Le yoga est une discipline tout entière constituée de répétitions et de variations, et comme on apprend à connaître la posture, à l’apprivoiser comme le renard dans le Petit Prince, on devient sensible à son caractère singulier, à sa manière d’irriguer, d’étendre, de verrouiller, d’étirer, d’affermir, d’alléger et d’ancrer. A mesure qu’on lui rend visite plus régulièrement, la posture devient plus accueillante, et se livre plus facilement. On y perd en découverte ce qu’on y gagne en intimité, et la conversation silencieuse des muscles et de la posture se résout dans le grand fleuve héraclitéen de l’incarnation.

Je suis persuadée, comme l’était Spinoza, que l’esprit et le corps sont “une seule et même chose, qui est conçue tantôt sous l’attribut de la pensée, tantôt sous l’attribut de l’étendue”, et que la souplesse est une disposition du corps autant que du caractère.

Elle a le défaut de ses avantages : elle me permet de faire le grand écart, et elle exaspère tout le monde. Mes articulations hyperlaxes me permettent de me passer de squelette, et cela signifie ici que j’ai tendance à être d’accord avec tout le monde, jusqu’à trouver mon équilibre dans des postures écartelées, dont je ne sens pas particulièrement la contradiction, qui saute pourtant aux yeux de mes interlocuteurs. Les autres grimacent, alors que je cherche en vain où c’est supposé tirer. J’aimerais, parfois, avoir la fermeté d’ancrage des chênes, qui plongent si loin dans leur sol de quoi monter droit. Mais je suis un roseau – et d’après La Fontaine, c’est préférable.

En attendant, j’ai souvent du mal à distinguer ma souplesse de ma lâcheté. Face à mon interlocuteur, les pensées naturellement lubrifiées par une glande empathique hypertrophiée (non, c’est vrai, ça n’existe pas) il m’est plus naturel d’entrer dans ses vues que de le confronter, et j’ai tendance à traiter comme au yoga l’étirement qui se produit parfois, entre les convictions qu’il exprime et celles que je pense avoir moi-même : en détendant mentalement les muscles qui tétanisent, jusqu’à gagner les centimètres qui permettent de tenir l’ensemble. Être souple, c’est chercher le modus vivendi plutôt que le combat. Détendre pour ne pas avoir à forcer, parce que c’est plus efficace, plus agréable et plus respectueux. L’avantage (j’imagine que c’en est un ?), c’est que je ne me bats jamais.
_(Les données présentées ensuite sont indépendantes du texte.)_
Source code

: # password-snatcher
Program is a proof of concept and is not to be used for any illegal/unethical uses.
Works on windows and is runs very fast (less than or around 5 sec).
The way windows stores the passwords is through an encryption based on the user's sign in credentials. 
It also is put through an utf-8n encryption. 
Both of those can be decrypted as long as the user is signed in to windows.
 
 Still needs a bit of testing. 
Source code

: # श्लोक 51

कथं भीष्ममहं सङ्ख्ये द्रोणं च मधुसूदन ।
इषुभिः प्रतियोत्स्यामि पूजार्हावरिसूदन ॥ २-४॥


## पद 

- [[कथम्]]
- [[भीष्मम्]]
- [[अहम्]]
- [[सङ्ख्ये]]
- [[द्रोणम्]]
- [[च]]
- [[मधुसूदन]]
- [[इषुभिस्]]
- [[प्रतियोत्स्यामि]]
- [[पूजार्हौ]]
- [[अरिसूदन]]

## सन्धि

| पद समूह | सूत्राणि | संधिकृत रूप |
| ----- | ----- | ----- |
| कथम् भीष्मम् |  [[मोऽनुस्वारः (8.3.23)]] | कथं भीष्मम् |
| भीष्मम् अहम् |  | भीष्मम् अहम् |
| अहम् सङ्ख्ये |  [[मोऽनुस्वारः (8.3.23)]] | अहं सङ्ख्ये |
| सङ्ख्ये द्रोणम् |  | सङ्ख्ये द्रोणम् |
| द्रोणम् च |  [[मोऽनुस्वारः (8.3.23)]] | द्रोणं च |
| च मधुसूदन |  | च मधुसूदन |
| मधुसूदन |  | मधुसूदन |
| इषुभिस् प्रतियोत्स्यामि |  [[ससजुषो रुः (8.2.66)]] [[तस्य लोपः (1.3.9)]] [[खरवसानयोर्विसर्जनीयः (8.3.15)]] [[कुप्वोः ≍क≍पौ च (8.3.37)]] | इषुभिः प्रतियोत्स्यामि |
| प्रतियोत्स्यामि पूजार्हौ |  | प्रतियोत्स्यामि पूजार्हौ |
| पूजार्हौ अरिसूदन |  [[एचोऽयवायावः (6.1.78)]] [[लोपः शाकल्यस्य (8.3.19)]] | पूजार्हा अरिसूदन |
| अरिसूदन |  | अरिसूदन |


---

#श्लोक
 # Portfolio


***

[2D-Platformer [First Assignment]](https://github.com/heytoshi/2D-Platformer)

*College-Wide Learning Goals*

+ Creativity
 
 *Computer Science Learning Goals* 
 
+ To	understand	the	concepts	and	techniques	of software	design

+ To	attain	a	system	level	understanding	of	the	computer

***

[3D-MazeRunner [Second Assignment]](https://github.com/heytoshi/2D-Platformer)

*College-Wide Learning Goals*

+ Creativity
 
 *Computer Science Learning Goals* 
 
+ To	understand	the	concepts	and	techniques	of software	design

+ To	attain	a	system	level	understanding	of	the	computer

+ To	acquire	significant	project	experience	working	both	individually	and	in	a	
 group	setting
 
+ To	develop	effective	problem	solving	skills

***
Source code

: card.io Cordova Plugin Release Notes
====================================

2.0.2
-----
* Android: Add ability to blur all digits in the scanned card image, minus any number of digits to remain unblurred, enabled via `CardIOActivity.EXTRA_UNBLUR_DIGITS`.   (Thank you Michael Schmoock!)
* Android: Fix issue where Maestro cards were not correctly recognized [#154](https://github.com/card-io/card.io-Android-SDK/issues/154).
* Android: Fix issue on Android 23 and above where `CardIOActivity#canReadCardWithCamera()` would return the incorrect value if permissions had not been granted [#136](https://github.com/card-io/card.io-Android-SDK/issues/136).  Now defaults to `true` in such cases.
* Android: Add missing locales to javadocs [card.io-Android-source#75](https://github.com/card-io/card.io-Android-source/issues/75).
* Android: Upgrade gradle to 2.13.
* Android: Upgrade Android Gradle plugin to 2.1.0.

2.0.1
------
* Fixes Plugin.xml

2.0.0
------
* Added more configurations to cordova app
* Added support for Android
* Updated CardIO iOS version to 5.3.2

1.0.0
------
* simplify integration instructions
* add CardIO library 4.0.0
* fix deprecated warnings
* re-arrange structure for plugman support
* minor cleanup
L’inconvénient, c’est que mes étirements diplomatiques ne trouvent jamais leur équilibre que pour moi, et que j’écœure ceux qui ne manquent pas de s’apercevoir de mon défaut de colonne vertébrale. 

Comme on admire toujours ce qu’on n’a pas, je suis impressionnée – et intimidée –  par la fermeté du caractère, la droiture morale, l’inflexibilité éthique, l’intransigeance tranquille de celui qui sait rester lui-même et l’assurance qui mène naturellement la pensée à s’engager dans l’action. 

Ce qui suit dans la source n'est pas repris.